Polar bear statues to get new home

Monday, March 15, 2004 at 1:00am

The famed landmark polar bears of the Edgehill neighborhood will finally have a permanent playground. The Nashville Civic Design Center will unveil the winning design of their new digs at a press conference Thursday.

The Design Center, Metropolitan Development and Housing Agency (MDHA) and the neighborhood of Edgehill announced a competition in December to design a city-owned public space at the corner of 12th Avenue South and Edgehill Avenue - the "heart" of the neighborhood - that would tell the story and the history of the polar bears.

Fliers were sent out, and regional architectural schools joined in for the prize money and resume-building.

"The judges met yesterday [March 11]and decided on a winner," Gary Caston, associate director of the Civic Design Center said. "We had eight entries and they were all impressive projects."

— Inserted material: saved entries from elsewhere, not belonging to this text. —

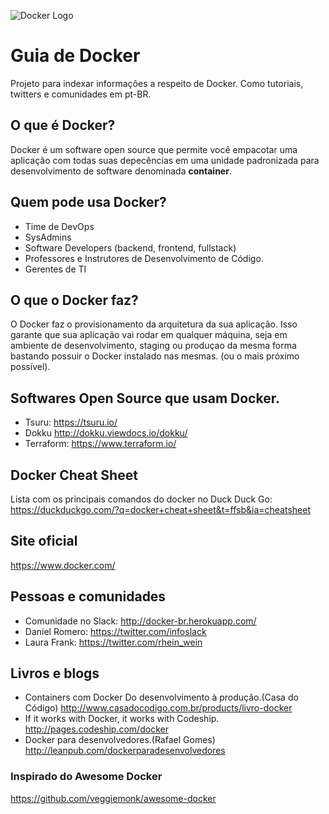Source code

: ![Docker Logo](https://raw.githubusercontent.com/renatosousafilho/docker-awesome-ptbr/master/docker.png)
# Guia de Docker #
Projeto para indexar informações a respeito de Docker. Como tutoriais, twitters e comunidades em pt-BR.

## O que é Docker? ##
Docker é um software open source que permite você empacotar uma aplicação com todas suas depecências em uma unidade padronizada para desenvolvimento de software denominada **container**.

## Quem pode usa Docker? ##
* Time de DevOps
* SysAdmins
* Software Developers (backend, frontend, fullstack)
* Professores e Instrutores de Desenvolvimento de Código.
* Gerentes de TI

## O que o Docker faz? ##
O Docker faz o provisionamento da arquitetura da sua aplicação. Isso garante que sua aplicação vai rodar em qualquer máquina, seja em ambiente de desenvolvimento, staging ou produçao da mesma forma bastando possuir o Docker instalado nas mesmas. (ou o mais próximo possível).

## Softwares Open Source que usam Docker. ##

* Tsuru: https://tsuru.io/
* Dokku  http://dokku.viewdocs.io/dokku/
* Terraform: https://www.terraform.io/

## Docker Cheat Sheet ##

Lista com os principais comandos do docker no Duck Duck Go:
https://duckduckgo.com/?q=docker+cheat+sheet&t=ffsb&ia=cheatsheet

## Site oficial ##
https://www.docker.com/

## Pessoas e comunidades ##
* Comunidade no Slack: http://docker-br.herokuapp.com/
* Daniel Romero: https://twitter.com/infoslack
* Laura Frank: https://twitter.com/rhein_wein

## Livros e blogs ##
* Containers com Docker Do desenvolvimento à produção.(Casa do Código) http://www.casadocodigo.com.br/products/livro-docker
* If it works with Docker, it works with Codeship. http://pages.codeship.com/docker
* Docker para desenvolvedores.(Rafael Gomes) http://leanpub.com/dockerparadesenvolvedores

### Inspirado do Awesome Docker
https://github.com/veggiemonk/awesome-docker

Gaston said The Design Center would exhibit all the designs at the press conference at 4:30 p.m. Thursday at 700 Church St.

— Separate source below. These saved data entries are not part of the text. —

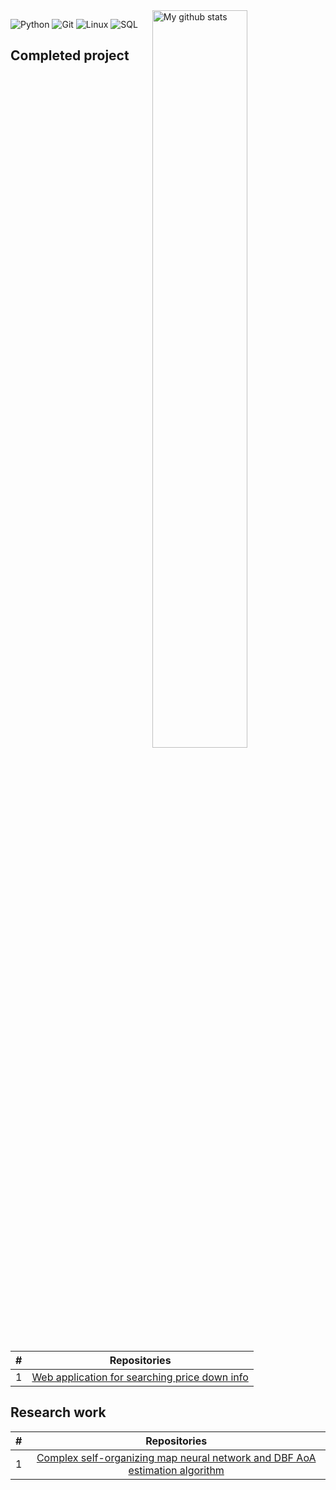 <img width="55%" align="right" alt="My github stats" src="https://github-readme-stats-sigma-five.vercel.app/api?username=944750720&show_icons=true&hide_border=true"/>

![Python](https://img.shields.io/badge/Python-white?logo=Python)
![Git](https://img.shields.io/badge/Git-000?logo=Git)
![Linux](https://img.shields.io/badge/Linux-yellow?logo=Linux)
![SQL](https://img.shields.io/badge/SQL-000?logo=sqlite)

## Completed project

| # |                                                              Repositories                                                              |
| :-: | :------------------------------------------------------------------------------------------------------------------------------------: |
| 1 | [Web application for searching price down info](https://github.com/944750720/intern) |

##  Research work
| # |                                                              Repositories                                                              |
| :-: | :------------------------------------------------------------------------------------------------------------------------------------: |
| 1 | [Complex self-organizing map neural network and DBF AoA estimation algorithm](https://github.com/944750720/CSOM) |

The polar bear statues have long been a symbol of the community of Edgehill. They were the creation of the late Gio Vacchino, who owned the Mattei Plaster Relief Ornamental Company around 1930. They stood at 1408 Edgehill Ave. for more than 60 years. They were constructed as advertisements for the Polar Bear Frozen Custard shops on Gallatin Road and West End Avenue, which closed after World War II.

Edgehill resident Zema Hill bought the bears and placed them in the neighborhood in the early 1940s. He placed two in front of a funeral home and two in front of his house where they eventually became a symbol and part of the culture of Edgehill. The two funeral home bears were sold to a North Nashville resident in 1952. Two of the four bears are now in the custody of MDHA awaiting their new home.

Amelia Whitworth, daughter of Vacchino, said she was glad that the Nashville bears will now have a permanent home.

"I know that they have been floating around. There are some in Memphis, and I just heard that there are some in Atlanta," Whitworth said. "I know that they have been in different areas in Nashville, but I never did know how many my father made."